President Trump signed an executive order that covers federal agencies, contractors, grantees and the military.
President Trump signed an executive order on Tuesday evening that extends his crackdown on certain employee diversity and inclusion training for federal agencies, contractors, grant recipients and the military.
This order comes a few weeks after the Office of Management and Budget ordered federal agencies to redirect funding for certain diversity training for employees, which the administration deemed “un-American propaganda.” The new directive targets training for all those involved with the federal government that is “rooted in the pernicious and false belief that America is an irredeemably racist and sexist country.” It raised questions and concerns among experts and former government officials.

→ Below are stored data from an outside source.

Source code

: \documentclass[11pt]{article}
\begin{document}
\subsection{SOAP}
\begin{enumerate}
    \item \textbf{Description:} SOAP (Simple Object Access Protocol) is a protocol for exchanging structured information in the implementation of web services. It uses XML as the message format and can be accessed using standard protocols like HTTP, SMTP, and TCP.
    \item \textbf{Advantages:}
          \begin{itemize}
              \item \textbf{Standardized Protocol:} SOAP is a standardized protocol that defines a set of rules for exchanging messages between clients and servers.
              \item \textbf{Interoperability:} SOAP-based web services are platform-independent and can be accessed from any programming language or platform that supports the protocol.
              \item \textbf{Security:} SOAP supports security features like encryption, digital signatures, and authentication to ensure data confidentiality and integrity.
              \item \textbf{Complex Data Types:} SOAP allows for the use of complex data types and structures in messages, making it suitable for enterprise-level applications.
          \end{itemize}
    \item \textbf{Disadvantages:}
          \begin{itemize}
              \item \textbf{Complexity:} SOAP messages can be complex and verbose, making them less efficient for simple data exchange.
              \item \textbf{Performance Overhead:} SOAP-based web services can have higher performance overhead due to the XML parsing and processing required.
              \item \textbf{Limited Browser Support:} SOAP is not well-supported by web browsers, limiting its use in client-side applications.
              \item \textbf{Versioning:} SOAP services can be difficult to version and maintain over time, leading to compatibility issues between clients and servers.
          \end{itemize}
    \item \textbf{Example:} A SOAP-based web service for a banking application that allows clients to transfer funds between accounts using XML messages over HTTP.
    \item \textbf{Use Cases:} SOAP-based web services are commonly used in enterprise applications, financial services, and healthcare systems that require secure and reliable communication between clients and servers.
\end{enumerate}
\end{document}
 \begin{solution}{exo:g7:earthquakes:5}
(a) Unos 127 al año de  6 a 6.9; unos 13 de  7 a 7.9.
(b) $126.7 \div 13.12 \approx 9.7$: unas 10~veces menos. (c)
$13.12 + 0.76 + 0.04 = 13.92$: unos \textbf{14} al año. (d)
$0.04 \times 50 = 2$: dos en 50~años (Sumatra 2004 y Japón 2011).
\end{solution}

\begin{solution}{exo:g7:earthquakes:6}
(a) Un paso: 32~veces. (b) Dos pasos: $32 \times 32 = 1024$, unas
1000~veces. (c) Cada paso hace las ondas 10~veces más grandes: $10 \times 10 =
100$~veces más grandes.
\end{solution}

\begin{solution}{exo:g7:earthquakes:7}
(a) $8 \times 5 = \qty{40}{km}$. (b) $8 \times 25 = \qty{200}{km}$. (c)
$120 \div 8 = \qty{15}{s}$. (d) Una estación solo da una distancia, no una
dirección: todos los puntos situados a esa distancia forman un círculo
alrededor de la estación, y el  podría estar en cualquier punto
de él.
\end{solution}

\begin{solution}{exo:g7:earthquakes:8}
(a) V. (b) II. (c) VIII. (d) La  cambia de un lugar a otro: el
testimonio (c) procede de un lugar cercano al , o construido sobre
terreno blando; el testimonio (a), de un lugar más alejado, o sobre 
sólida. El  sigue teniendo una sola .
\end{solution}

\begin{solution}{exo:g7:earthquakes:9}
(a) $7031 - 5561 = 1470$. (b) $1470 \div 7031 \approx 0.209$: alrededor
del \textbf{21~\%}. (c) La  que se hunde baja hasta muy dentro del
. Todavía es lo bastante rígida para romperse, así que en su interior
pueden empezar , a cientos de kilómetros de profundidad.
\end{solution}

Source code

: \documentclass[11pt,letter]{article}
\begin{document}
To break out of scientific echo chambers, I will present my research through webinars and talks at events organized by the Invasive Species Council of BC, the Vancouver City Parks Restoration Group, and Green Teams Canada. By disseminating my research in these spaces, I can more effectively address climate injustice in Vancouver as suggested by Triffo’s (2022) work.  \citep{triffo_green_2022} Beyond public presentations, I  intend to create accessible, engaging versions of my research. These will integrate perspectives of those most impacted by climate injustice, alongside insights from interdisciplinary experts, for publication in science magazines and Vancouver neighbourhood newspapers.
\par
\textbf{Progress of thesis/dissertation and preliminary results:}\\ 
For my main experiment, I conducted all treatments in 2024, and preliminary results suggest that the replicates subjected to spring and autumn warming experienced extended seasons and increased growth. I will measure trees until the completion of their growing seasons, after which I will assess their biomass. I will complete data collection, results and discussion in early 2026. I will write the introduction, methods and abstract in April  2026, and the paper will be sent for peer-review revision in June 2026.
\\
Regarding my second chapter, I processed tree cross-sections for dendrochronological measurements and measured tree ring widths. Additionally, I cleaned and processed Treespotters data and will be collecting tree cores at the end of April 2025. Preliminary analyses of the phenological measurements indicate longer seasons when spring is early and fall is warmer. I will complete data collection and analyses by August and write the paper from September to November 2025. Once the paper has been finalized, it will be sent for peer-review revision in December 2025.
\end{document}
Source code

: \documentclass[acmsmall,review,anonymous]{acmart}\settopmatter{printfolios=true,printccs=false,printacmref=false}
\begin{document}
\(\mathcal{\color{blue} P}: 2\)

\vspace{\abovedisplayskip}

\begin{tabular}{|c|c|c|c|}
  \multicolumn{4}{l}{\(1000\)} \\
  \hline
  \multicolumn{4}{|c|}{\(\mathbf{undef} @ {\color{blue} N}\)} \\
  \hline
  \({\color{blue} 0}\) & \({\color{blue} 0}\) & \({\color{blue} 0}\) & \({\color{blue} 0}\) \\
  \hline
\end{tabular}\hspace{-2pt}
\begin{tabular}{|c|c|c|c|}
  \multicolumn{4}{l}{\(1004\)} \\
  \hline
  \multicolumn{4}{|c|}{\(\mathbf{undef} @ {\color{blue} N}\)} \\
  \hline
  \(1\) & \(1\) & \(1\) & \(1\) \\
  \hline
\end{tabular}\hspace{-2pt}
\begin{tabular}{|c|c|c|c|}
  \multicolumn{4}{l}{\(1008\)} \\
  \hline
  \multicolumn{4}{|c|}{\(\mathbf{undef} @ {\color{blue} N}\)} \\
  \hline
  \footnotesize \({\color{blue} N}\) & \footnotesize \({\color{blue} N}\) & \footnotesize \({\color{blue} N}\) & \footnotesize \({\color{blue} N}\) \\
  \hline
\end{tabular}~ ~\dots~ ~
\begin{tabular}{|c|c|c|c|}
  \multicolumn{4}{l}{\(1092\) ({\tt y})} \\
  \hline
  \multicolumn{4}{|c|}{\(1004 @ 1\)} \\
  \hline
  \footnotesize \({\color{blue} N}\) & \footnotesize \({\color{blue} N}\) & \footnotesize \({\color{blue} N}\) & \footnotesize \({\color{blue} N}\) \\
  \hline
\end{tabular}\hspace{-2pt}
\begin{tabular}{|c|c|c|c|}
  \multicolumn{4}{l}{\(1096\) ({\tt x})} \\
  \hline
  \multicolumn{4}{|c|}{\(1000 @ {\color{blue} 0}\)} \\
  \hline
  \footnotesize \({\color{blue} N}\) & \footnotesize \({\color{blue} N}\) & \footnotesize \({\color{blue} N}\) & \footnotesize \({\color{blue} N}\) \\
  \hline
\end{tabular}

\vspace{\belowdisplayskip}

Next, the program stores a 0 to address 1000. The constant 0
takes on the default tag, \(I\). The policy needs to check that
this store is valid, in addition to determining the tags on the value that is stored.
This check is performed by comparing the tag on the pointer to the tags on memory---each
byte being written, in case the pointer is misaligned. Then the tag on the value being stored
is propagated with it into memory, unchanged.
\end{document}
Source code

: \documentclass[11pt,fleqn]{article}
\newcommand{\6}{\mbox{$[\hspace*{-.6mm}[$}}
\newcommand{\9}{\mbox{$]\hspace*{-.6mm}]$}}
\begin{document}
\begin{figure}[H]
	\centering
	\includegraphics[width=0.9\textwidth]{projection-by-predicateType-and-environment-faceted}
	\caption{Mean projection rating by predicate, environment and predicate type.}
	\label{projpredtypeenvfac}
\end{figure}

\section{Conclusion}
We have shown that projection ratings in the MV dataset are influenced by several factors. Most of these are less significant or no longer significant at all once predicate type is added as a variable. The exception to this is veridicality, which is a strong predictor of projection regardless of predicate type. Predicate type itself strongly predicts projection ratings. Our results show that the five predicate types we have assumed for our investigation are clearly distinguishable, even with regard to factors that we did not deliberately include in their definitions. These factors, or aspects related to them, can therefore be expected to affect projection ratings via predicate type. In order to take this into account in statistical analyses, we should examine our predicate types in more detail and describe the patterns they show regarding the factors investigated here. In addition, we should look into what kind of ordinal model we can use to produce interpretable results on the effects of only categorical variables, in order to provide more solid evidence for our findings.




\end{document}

“Executive departments and agencies, our uniformed services, federal contractors and federal grant recipients should, of course, continue to foster environments devoid of hostility grounded in race, sex, and other federally protected characteristics,” said the executive order. “But training like that discussed above perpetuates racial stereotypes and division and can use subtle coercive pressure to ensure conformity of viewpoint. Such ideas may be fashionable in the academy, but they have no place in programs and activities supported by federal taxpayer dollars.”
The order requires that federal contractors not use employee training material that has any type of race or sex “stereotyping” or “scapegoating,” send each labor union or collective bargaining representative a notice (provided by their contracting officer) that outlines their commitment under the executive order and include provisions from the executive order in all subcontracts or purchase orders, unless given an exemption.
If contractors do not comply with the order, their contracts could be “canceled, terminated or suspended” in part or in whole and they could be precluded from future federal contracts.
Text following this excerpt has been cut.